### BRIEF
Beginning with the top line of the listing below, give again every line up to and including the line with "- [8.1.2 推理系统的优化目标与约束](#812-推理系统的优化目标与约束)"; pictures do not belong in the copy.

*** AVAILABLE DATA ***

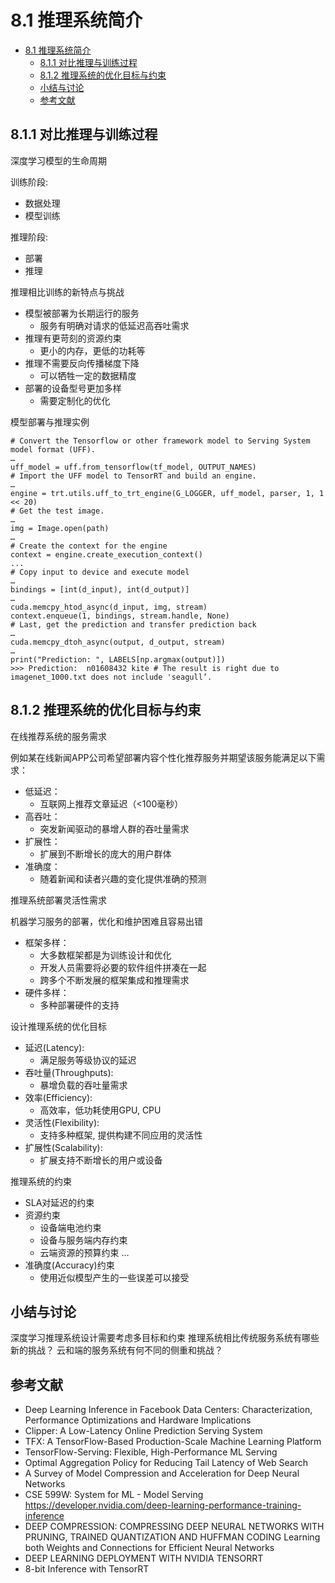 <!--Copyright © Microsoft Corporation. All rights reserved.
  适用于[License](https://github.com/microsoft/AI-System/blob/main/LICENSE)版权许可-->

# 8.1 推理系统简介

- [8.1 推理系统简介](#81-推理系统简介)
  - [8.1.1 对比推理与训练过程](#811-对比推理与训练过程)
  - [8.1.2 推理系统的优化目标与约束](#812-推理系统的优化目标与约束)
  - [小结与讨论](#小结与讨论)
  - [参考文献](#参考文献)
## 8.1.1 对比推理与训练过程


深度学习模型的生命周期

训练阶段:
- 数据处理
- 模型训练

推理阶段:
- 部署
- 推理


推理相比训练的新特点与挑战

- 模型被部署为长期运行的服务
  - 服务有明确对请求的低延迟高吞吐需求
- 推理有更苛刻的资源约束
  - 更小的内存，更低的功耗等
- 推理不需要反向传播梯度下降
  - 可以牺牲一定的数据精度
- 部署的设备型号更加多样
  - 需要定制化的优化


模型部署与推理实例

```
# Convert the Tensorflow or other framework model to Serving System model format (UFF).
…
uff_model = uff.from_tensorflow(tf_model, OUTPUT_NAMES)
# Import the UFF model to TensorRT and build an engine.
…
engine = trt.utils.uff_to_trt_engine(G_LOGGER, uff_model, parser, 1, 1 << 20)
# Get the test image. 
…
img = Image.open(path)
…
# Create the context for the engine
context = engine.create_execution_context()
...
# Copy input to device and execute model
… 
bindings = [int(d_input), int(d_output)]
…
cuda.memcpy_htod_async(d_input, img, stream)
context.enqueue(1, bindings, stream.handle, None)
# Last, get the prediction and transfer prediction back
…
cuda.memcpy_dtoh_async(output, d_output, stream)
…
print("Prediction: ", LABELS[np.argmax(output)])
>>> Prediction:  n01608432 kite # The result is right due to imagenet_1000.txt does not include 'seagull’.
```


## 8.1.2 推理系统的优化目标与约束

在线推荐系统的服务需求

例如某在线新闻APP公司希望部署内容个性化推荐服务并期望该服务能满足以下需求：

- 低延迟：
  - 互联网上推荐文章延迟（<100毫秒）
- 高吞吐：
  - 突发新闻驱动的暴增人群的吞吐量需求
- 扩展性：
  - 扩展到不断增长的庞大的用户群体
- 准确度：
  - 随着新闻和读者兴趣的变化提供准确的预测 

推理系统部署灵活性需求

机器学习服务的部署，优化和维护困难且容易出错
- 框架多样：
  - 大多数框架都是为训练设计和优化	
  - 开发人员需要将必要的软件组件拼凑在一起
  - 跨多个不断发展的框架集成和推理需求
- 硬件多样：
  - 多种部署硬件的支持

设计推理系统的优化目标

- 延迟(Latency):
  - 满足服务等级协议的延迟
- 吞吐量(Throughputs):
  - 暴增负载的吞吐量需求
- 效率(Efficiency): 
  - 高效率，低功耗使用GPU, CPU
- 灵活性(Flexibility): 
  - 支持多种框架, 提供构建不同应用的灵活性
- 扩展性(Scalability):
  - 扩展支持不断增长的用户或设备

推理系统的约束

- SLA对延迟的约束
- 资源约束
  - 设备端电池约束
  - 设备与服务端内存约束
  - 云端资源的预算约束
…
- 准确度(Accuracy)约束
  - 使用近似模型产生的一些误差可以接受

 ## 小结与讨论

深度学习推理系统设计需要考虑多目标和约束
推理系统相比传统服务系统有哪些新的挑战？
云和端的服务系统有何不同的侧重和挑战？

## 参考文献


- Deep Learning Inference in Facebook Data Centers: Characterization, Performance Optimizations and Hardware Implications
- Clipper: A Low-Latency Online Prediction Serving System
- TFX: A TensorFlow-Based Production-Scale Machine Learning Platform
- TensorFlow-Serving: Flexible, High-Performance ML Serving
- Optimal Aggregation Policy for Reducing Tail Latency of Web Search
- A Survey of Model Compression and Acceleration for Deep Neural Networks
- CSE 599W: System for ML - Model Serving
https://developer.nvidia.com/deep-learning-performance-training-inference 
- DEEP COMPRESSION:   COMPRESSING DEEP NEURAL NETWORKS WITH PRUNING, TRAINED QUANTIZATION AND HUFFMAN CODING
Learning both Weights and Connections for Efficient Neural Networks
- DEEP LEARNING DEPLOYMENT WITH NVIDIA TENSORRT
- 8-bit Inference with TensorRT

*** End of AVAILABLE DATA ***

### WORKED SOLUTION
 <!--Copyright © Microsoft Corporation. All rights reserved.
  适用于[License](https://github.com/microsoft/AI-System/blob/main/LICENSE)版权许可-->

# 8.1 推理系统简介

- [8.1 推理系统简介](#81-推理系统简介)
  - [8.1.1 对比推理与训练过程](#811-对比推理与训练过程)
  - [8.1.2 推理系统的优化目标与约束](#812-推理系统的优化目标与约束)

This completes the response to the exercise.